(Stored items from a collection)

——————

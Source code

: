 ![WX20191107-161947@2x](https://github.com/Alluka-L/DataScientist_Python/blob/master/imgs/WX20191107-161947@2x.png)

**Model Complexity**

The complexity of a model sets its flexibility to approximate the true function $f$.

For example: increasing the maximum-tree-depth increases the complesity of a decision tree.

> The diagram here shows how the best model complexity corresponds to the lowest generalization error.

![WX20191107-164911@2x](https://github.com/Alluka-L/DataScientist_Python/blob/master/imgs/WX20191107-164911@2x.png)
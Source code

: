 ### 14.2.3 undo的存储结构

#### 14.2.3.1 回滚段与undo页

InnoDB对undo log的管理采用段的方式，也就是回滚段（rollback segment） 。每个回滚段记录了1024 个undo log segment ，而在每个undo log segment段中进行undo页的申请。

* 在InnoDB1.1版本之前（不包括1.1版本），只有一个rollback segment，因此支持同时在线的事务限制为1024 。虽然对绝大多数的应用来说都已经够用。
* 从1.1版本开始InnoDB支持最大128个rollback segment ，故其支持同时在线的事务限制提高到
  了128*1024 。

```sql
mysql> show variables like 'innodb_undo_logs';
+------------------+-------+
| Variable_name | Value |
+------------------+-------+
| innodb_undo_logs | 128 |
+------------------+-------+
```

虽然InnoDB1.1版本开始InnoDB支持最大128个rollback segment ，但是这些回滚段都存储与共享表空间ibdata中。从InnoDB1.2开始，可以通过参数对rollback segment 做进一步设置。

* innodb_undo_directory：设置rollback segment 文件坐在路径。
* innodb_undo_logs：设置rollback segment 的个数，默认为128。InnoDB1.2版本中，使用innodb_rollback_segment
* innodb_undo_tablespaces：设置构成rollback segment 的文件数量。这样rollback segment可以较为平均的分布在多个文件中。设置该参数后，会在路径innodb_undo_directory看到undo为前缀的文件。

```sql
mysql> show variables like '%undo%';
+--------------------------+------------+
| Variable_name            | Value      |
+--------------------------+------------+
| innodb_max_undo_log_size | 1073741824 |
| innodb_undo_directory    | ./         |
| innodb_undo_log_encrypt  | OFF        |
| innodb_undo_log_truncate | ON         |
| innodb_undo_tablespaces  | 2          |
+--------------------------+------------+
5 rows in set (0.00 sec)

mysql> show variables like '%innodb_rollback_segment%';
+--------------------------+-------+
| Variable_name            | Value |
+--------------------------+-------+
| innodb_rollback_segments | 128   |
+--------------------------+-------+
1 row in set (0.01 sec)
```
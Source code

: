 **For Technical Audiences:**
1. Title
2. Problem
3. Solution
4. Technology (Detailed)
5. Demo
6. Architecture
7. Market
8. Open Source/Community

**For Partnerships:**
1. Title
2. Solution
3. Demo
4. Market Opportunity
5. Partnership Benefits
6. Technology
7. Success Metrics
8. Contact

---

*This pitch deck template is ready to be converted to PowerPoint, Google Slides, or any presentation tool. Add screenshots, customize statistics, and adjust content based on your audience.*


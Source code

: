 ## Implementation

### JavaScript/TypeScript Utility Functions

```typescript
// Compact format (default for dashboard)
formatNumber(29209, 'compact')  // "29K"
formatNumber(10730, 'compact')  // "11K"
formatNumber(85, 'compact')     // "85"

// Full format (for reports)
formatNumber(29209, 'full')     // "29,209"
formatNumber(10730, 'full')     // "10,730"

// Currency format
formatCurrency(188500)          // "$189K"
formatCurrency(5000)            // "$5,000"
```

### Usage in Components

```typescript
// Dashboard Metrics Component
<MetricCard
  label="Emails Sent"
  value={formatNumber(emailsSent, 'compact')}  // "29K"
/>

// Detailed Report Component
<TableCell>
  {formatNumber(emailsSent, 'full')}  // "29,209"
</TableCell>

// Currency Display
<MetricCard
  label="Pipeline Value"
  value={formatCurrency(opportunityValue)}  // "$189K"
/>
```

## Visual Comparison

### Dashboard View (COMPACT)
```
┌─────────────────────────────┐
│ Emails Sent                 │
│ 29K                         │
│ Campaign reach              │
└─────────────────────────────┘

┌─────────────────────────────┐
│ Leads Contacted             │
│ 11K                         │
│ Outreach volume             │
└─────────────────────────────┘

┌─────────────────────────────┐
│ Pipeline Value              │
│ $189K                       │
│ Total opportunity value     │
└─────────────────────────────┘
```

——————

Task to complete —
Please count how many lines in the preceding records hold the word "Detailed", then give only that number.

Response area —
2